• What the task requires
Please output exactly the part of the records below that opens with the line containing "- cookie - Draw shaped cookies" and closes with the line containing "Images in Parallax](./parallax/parallax_demo.gif)", both lines included, and nothing else.

• Material for this exercise

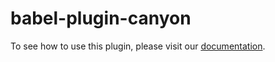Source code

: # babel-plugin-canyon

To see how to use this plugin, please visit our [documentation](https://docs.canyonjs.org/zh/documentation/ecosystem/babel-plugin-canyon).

...

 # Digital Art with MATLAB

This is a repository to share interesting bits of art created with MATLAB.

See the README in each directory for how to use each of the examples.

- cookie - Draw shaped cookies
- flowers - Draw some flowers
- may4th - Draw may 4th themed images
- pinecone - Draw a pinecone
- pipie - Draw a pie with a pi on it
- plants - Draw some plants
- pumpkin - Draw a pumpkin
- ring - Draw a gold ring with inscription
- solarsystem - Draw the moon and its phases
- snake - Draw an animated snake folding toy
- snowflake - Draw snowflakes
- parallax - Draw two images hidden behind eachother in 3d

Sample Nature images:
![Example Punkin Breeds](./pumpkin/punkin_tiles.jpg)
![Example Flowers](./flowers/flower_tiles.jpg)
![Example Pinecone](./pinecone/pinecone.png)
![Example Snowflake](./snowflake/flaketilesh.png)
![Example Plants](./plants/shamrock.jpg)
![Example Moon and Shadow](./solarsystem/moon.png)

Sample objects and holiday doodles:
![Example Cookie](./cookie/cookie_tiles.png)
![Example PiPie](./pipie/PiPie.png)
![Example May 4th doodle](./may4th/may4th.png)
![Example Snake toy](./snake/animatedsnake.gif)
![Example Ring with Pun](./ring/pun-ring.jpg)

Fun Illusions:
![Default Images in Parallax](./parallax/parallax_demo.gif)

...

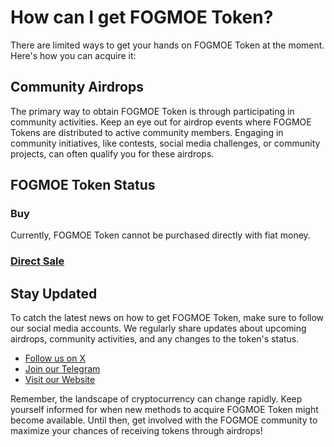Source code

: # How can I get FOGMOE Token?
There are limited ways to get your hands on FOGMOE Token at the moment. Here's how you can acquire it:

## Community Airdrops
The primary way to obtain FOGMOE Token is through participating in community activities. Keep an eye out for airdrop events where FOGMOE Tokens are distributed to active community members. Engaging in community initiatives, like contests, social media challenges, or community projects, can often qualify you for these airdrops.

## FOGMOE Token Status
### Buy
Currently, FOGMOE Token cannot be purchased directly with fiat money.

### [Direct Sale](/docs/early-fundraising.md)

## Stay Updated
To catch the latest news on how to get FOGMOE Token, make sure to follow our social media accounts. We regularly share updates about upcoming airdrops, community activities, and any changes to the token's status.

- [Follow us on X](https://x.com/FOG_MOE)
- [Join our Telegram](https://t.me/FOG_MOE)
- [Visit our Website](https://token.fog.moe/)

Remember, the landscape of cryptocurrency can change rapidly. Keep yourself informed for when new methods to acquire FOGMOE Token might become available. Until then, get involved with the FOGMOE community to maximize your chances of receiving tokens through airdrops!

• Solution to this problem
- cookie - Draw shaped cookies
- flowers - Draw some flowers
- may4th - Draw may 4th themed images
- pinecone - Draw a pinecone
- pipie - Draw a pie with a pi on it
- plants - Draw some plants
- pumpkin - Draw a pumpkin
- ring - Draw a gold ring with inscription
- solarsystem - Draw the moon and its phases
- snake - Draw an animated snake folding toy
- snowflake - Draw snowflakes
- parallax - Draw two images hidden behind eachother in 3d

Sample Nature images:
![Example Punkin Breeds](./pumpkin/punkin_tiles.jpg)
![Example Flowers](./flowers/flower_tiles.jpg)
![Example Pinecone](./pinecone/pinecone.png)
![Example Snowflake](./snowflake/flaketilesh.png)
![Example Plants](./plants/shamrock.jpg)
![Example Moon and Shadow](./solarsystem/moon.png)

Sample objects and holiday doodles:
![Example Cookie](./cookie/cookie_tiles.png)
![Example PiPie](./pipie/PiPie.png)
![Example May 4th doodle](./may4th/may4th.png)
![Example Snake toy](./snake/animatedsnake.gif)
![Example Ring with Pun](./ring/pun-ring.jpg)

Fun Illusions:
![Default Images in Parallax](./parallax/parallax_demo.gif)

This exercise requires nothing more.